3. Description of the Problem Statistics show that more than one thousand cases of identity theft are reported in the United States alone each day. The single biggest enabling factor for fraud on the Internet is the anonymity inherent in many of the processes that occur there. Despite many attempts to resolve the situation, it remains trivial for anyone to impersonate another actual or fictitious person.
The best solution available for positive identification on the Internet is the service provided by certificate authorities. Digital certificate technology has been around for several years and is the means by which secure (SSL) transactions can be carried out on web sites. Certificate authorities issue digital certificates to both individuals and to web sites. Web sites with digital certificates are very common, less common is the use of digital certificates by people.
Although most people are not aware, many key products that they use already support digital certificates: MS Internet Explorer™, MS Outlook™, MS Outlook Express™, MS Windows Messenger™, Navigator™, and Lotus Notes™ are just a few examples. These products use digital certificates for identification, signing, and encryption. If you have a digital certificate, you may use it with one of these products to: identify yourself and others, sign documents and e-mails, and share encrypted data with colleagues.
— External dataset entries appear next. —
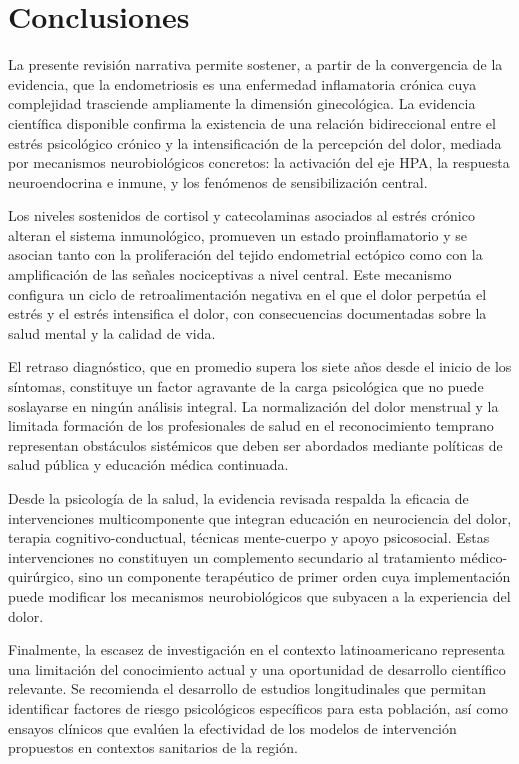 \documentclass[12pt, a4paper]{article}
\begin{document}
\section{Conclusiones}

La presente revisión narrativa permite sostener, a partir de la convergencia de la evidencia, que la endometriosis es una
enfermedad inflamatoria crónica cuya complejidad trasciende ampliamente la dimensión
ginecológica. La evidencia científica disponible confirma la existencia de una relación
bidireccional entre el estrés psicológico crónico y la intensificación de la percepción del
dolor, mediada por mecanismos neurobiológicos concretos: la activación del eje HPA, la
respuesta neuroendocrina e inmune, y los fenómenos de sensibilización central.

Los niveles sostenidos de cortisol y catecolaminas asociados al estrés crónico alteran el
sistema inmunológico, promueven un estado proinflamatorio y se asocian tanto con la proliferación
del tejido endometrial ectópico como con la amplificación de las señales nociceptivas a nivel
central. Este mecanismo configura un ciclo de retroalimentación negativa en el que el dolor
perpetúa el estrés y el estrés intensifica el dolor, con consecuencias documentadas sobre la
salud mental y la calidad de vida.

El retraso diagnóstico, que en promedio supera los siete años desde el inicio de los síntomas,
constituye un factor agravante de la carga psicológica que no puede soslayarse en ningún
análisis integral. La normalización del dolor menstrual y la limitada formación de los
profesionales de salud en el reconocimiento temprano representan obstáculos sistémicos que
deben ser abordados mediante políticas de salud pública y educación médica continuada.

Desde la psicología de la salud, la evidencia revisada respalda la eficacia de intervenciones
multicomponente que integran educación en neurociencia del dolor, terapia cognitivo-conductual,
técnicas mente-cuerpo y apoyo psicosocial. Estas intervenciones no constituyen un complemento
secundario al tratamiento médico-quirúrgico, sino un componente terapéutico de primer orden
cuya implementación puede modificar los mecanismos neurobiológicos que subyacen a la
experiencia del dolor.

Finalmente, la escasez de investigación en el contexto latinoamericano representa una limitación
del conocimiento actual y una oportunidad de desarrollo científico relevante. Se recomienda el
desarrollo de estudios longitudinales que permitan identificar factores de riesgo psicológicos
específicos para esta población, así como ensayos clínicos que evalúen la efectividad de los
modelos de intervención propuestos en contextos sanitarios de la región.
\end{document}
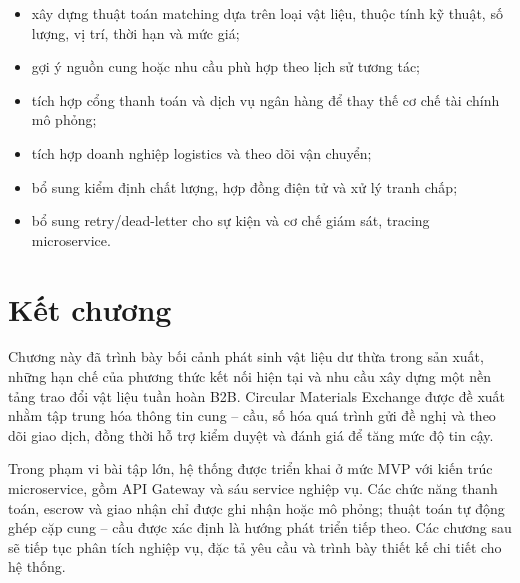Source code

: \documentclass[12pt,a4paper,oneside]{report}
\begin{document}
\begin{itemize}[leftmargin=1.1cm]
  \item xây dựng thuật toán matching dựa trên loại vật liệu, thuộc tính kỹ thuật,
  số lượng, vị trí, thời hạn và mức giá;
  \item gợi ý nguồn cung hoặc nhu cầu phù hợp theo lịch sử tương tác;
  \item tích hợp cổng thanh toán và dịch vụ ngân hàng để thay thế cơ chế tài
  chính mô phỏng;
  \item tích hợp doanh nghiệp logistics và theo dõi vận chuyển;
  \item bổ sung kiểm định chất lượng, hợp đồng điện tử và xử lý tranh chấp;
  \item bổ sung retry/dead-letter cho sự kiện và cơ chế giám sát, tracing
  microservice.
\end{itemize}

\section{Kết chương}
\label{sec:ket-chuong-1}

Chương này đã trình bày bối cảnh phát sinh vật liệu dư thừa trong sản xuất, những
hạn chế của phương thức kết nối hiện tại và nhu cầu xây dựng một nền tảng trao
đổi vật liệu tuần hoàn B2B. Circular Materials Exchange được đề xuất nhằm tập
trung hóa thông tin cung -- cầu, số hóa quá trình gửi đề nghị và theo dõi giao
dịch, đồng thời hỗ trợ kiểm duyệt và đánh giá để tăng mức độ tin cậy.

Trong phạm vi bài tập lớn, hệ thống được triển khai ở mức MVP với kiến trúc
microservice, gồm API Gateway và sáu service nghiệp vụ. Các chức năng thanh toán,
escrow và giao nhận chỉ được ghi nhận hoặc mô phỏng; thuật toán tự động ghép cặp
cung -- cầu được xác định là hướng phát triển tiếp theo. Các chương sau sẽ tiếp
tục phân tích nghiệp vụ, đặc tả yêu cầu và trình bày thiết kế chi tiết cho hệ
thống.
\end{document}
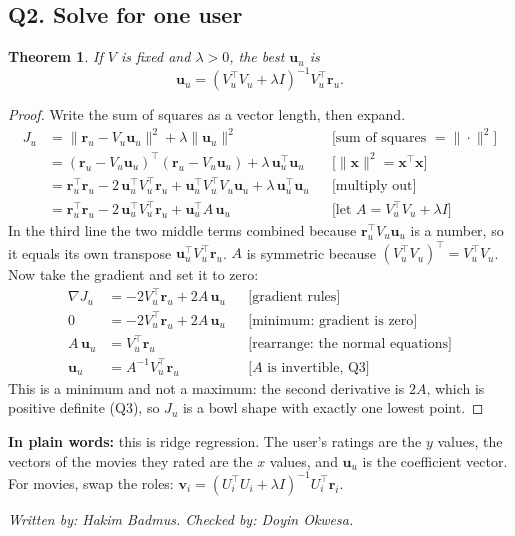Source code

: \documentclass[11pt]{article}
\newtheorem{theorem}{Theorem}
\theoremstyle{definition}
\newcommand{\checked}[2]{\par\smallskip\noindent\textit{Written by: #1. \quad Checked by: #2.}\par}
\begin{document}
\subsection*{Q2. Solve for one user}
\begin{theorem}
If $V$ is fixed and $\lambda>0$, the best $\mathbf u_u$ is
\[
\mathbf u_u=(V_u^\top V_u+\lambda I)^{-1}V_u^\top\mathbf r_u .
\]
\end{theorem}
\begin{proof}
Write the sum of squares as a vector length, then expand.
\begin{align*}
J_u&=\|\mathbf r_u-V_u\mathbf u_u\|^2+\lambda\|\mathbf u_u\|^2 && \text{[sum of squares $=\|\cdot\|^2$]}\\
&=(\mathbf r_u-V_u\mathbf u_u)^\top(\mathbf r_u-V_u\mathbf u_u)+\lambda\,\mathbf u_u^\top\mathbf u_u && \text{[$\|\mathbf x\|^2=\mathbf x^\top\mathbf x$]}\\
&=\mathbf r_u^\top\mathbf r_u-2\,\mathbf u_u^\top V_u^\top\mathbf r_u+\mathbf u_u^\top V_u^\top V_u\mathbf u_u+\lambda\,\mathbf u_u^\top\mathbf u_u && \text{[multiply out]}\\
&=\mathbf r_u^\top\mathbf r_u-2\,\mathbf u_u^\top V_u^\top\mathbf r_u+\mathbf u_u^\top A\,\mathbf u_u && \text{[let $A=V_u^\top V_u+\lambda I$]}
\end{align*}
In the third line the two middle terms combined because $\mathbf r_u^\top V_u\mathbf u_u$ is a number, so it equals its own transpose $\mathbf u_u^\top V_u^\top\mathbf r_u$.
$A$ is symmetric because $(V_u^\top V_u)^\top=V_u^\top V_u$. Now take the gradient and set it to zero:
\begin{align*}
\nabla J_u&=-2V_u^\top\mathbf r_u+2A\,\mathbf u_u && \text{[gradient rules]}\\
0&=-2V_u^\top\mathbf r_u+2A\,\mathbf u_u && \text{[minimum: gradient is zero]}\\
A\,\mathbf u_u&=V_u^\top\mathbf r_u && \text{[rearrange: the normal equations]}\\
\mathbf u_u&=A^{-1}V_u^\top\mathbf r_u && \text{[$A$ is invertible, Q3]}
\end{align*}
This is a minimum and not a maximum: the second derivative is $2A$, which is positive definite (Q3), so $J_u$ is a bowl shape with exactly one lowest point.
\end{proof}
\noindent\textbf{In plain words:} this is ridge regression. The user's ratings are the $y$ values, the vectors of the movies they rated are the $x$ values, and $\mathbf u_u$ is the coefficient vector. For movies, swap the roles: $\mathbf v_i=(U_i^\top U_i+\lambda I)^{-1}U_i^\top\mathbf r_i$.
\checked{Hakim Badmus}{Doyin Okwesa}
\end{document}
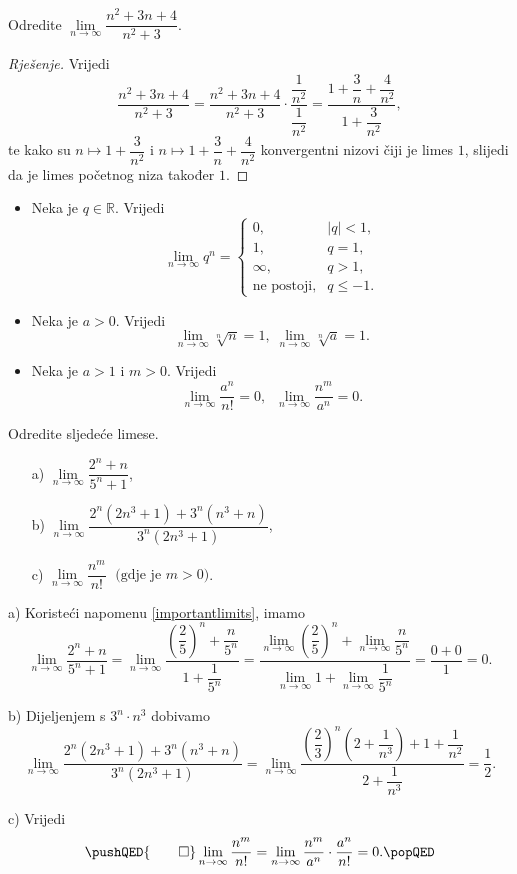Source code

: \begin{exercise}
Odredite $\lim\limits_{n\to \infty}{\dfrac{n^2+3n+4}{n^2+3}}$.
\end{exercise}
\begin{proof}[Rješenje]
Vrijedi
$$\dfrac{n^2+3n+4}{n^2+3}=\dfrac{n^2+3n+4}{n^2+3}\cdot \dfrac{\dfrac{1}{n^2}}{\dfrac{1}{n^2}}=\dfrac{1+\dfrac{3}{n}+\dfrac{4}{n^2}}{1+\dfrac{3}{n^2}},$$
te kako su $n\mapsto 1+\dfrac{3}{n^2}$ i $n\mapsto 1+\dfrac{3}{n}+\dfrac{4}{n^2}$ konvergentni nizovi čiji je limes $1$, slijedi da je limes početnog niza također $1$.
\end{proof}
\newpage
\begin{remark} \textbf{}
\label{importantlimits}
\begin{itemize}
\item Neka je $q\in \mathbb{R}$. Vrijedi
$$\lim\limits_{n\to \infty}{q^n}=\begin{cases}
0, & |q|<1,\\
1, & q=1,\\
\infty, & q>1,\\
\text{ne postoji}, & q\leq -1.
\end{cases}$$
\item Neka je $a>0$. Vrijedi
$$\lim\limits_{n\to \infty}{\sqrt[n]{n}}=1,\;\lim\limits_{n\to \infty}{\sqrt[n]{a}}=1.$$
\item Neka je $a>1$ i $m>0$. Vrijedi
$$\lim\limits_{n\to \infty}{\dfrac{a^n}{n!}}=0,\;\; \lim\limits_{n\to \infty}{\dfrac{n^m}{a^n}}=0.$$
\end{itemize}
\end{remark}
\begin{exercise} Odredite sljedeće limese.
\begin{itemize}
\item[a)] $\lim\limits_{n\to \infty}{\dfrac{2^n+n}{5^n+1}}$,
\item[b)] $\lim\limits_{n\to \infty}{\dfrac{2^n(2n^3+1)+3^n(n^3+n)}{3^n(2n^3+1)}}$,
\item[c)] $\lim\limits_{n\to \infty}{\dfrac{n^m}{n!}}\;\text{ (gdje je } m>0\text{)}$.
\end{itemize}
\end{exercise}
\begin{proof*}
a) Koristeći napomenu \ref{importantlimits}, imamo
$$\lim\limits_{n\to \infty}{\dfrac{2^n+n}{5^n+1}}=\lim\limits_{n\to \infty}{\dfrac{\left(\dfrac{2}{5}\right)^n+\dfrac{n}{5^n}}{1+\dfrac{1}{5^n}}}=\dfrac{\lim\limits_{n\to \infty}{\left(\dfrac{2}{5}\right)^n}+\lim\limits_{n\to \infty}{\dfrac{n}{5^n}}}{\lim\limits_{n\to \infty}{1}+\lim\limits_{n\to \infty}{\dfrac{1}{5^n}}}=\dfrac{0+0}{1}=0.$$

b) Dijeljenjem s $3^n\cdot n^3$ dobivamo
$$\lim\limits_{n\to \infty}{\dfrac{2^n(2n^3+1)+3^n(n^3+n)}{3^n(2n^3+1)}}=\lim\limits_{n\to \infty}{\dfrac{\left(\dfrac{2}{3}\right)^n\left(2 + \dfrac{1}{n^{3}}\right)+1 + \dfrac{1}{n^{2}}}{2 + \dfrac{1}{n^{3}}}}=\dfrac{1}{2}.$$

c) Vrijedi
\[
\pushQED{\qed}
\lim\limits_{n\to \infty}{\dfrac{n^m}{n!}}=\lim\limits_{n\to \infty}{\dfrac{n^m}{a^n}\cdot \dfrac{a^n}{n!}}=0.\qedhere
\popQED
\]
\end{proof*}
A digital certificate is only as good as the diligence that was used to issue the certificate, and that is major limitation, because with very few exceptions, digital certificates are handed out to anyone with an e-mail address in any name he/she asks for. Some certificate authorities go an extra step and require the certificate applicant to answer some questions that appear on their credit report. This is not a viable solution due to the tremendous amount of identity theft and fraud that occurs in the credit bureau industry.
SUMMARY OF INVENTION
Presented here is a system and method that tie a person's true identity to that person's on-line activities.
The system and method are equally suited to the task of issuing un-forgeable digital ID cards on a smart card, much like an ATM card but with much more security. The system and method irrefutably bind a card holder's biometric data (photograph, fingerprints, voice print, etc.) to a digital certificate inside a smart card. This is a completely new twist on existing technology, and is easy to implement on existing computers and kiosks. A large benefit of this technology is that it provides absolutely positive identification in real time, without the need for a connection to a central database.
The system and method facilitate positive identification in the physical world as well as on the Internet.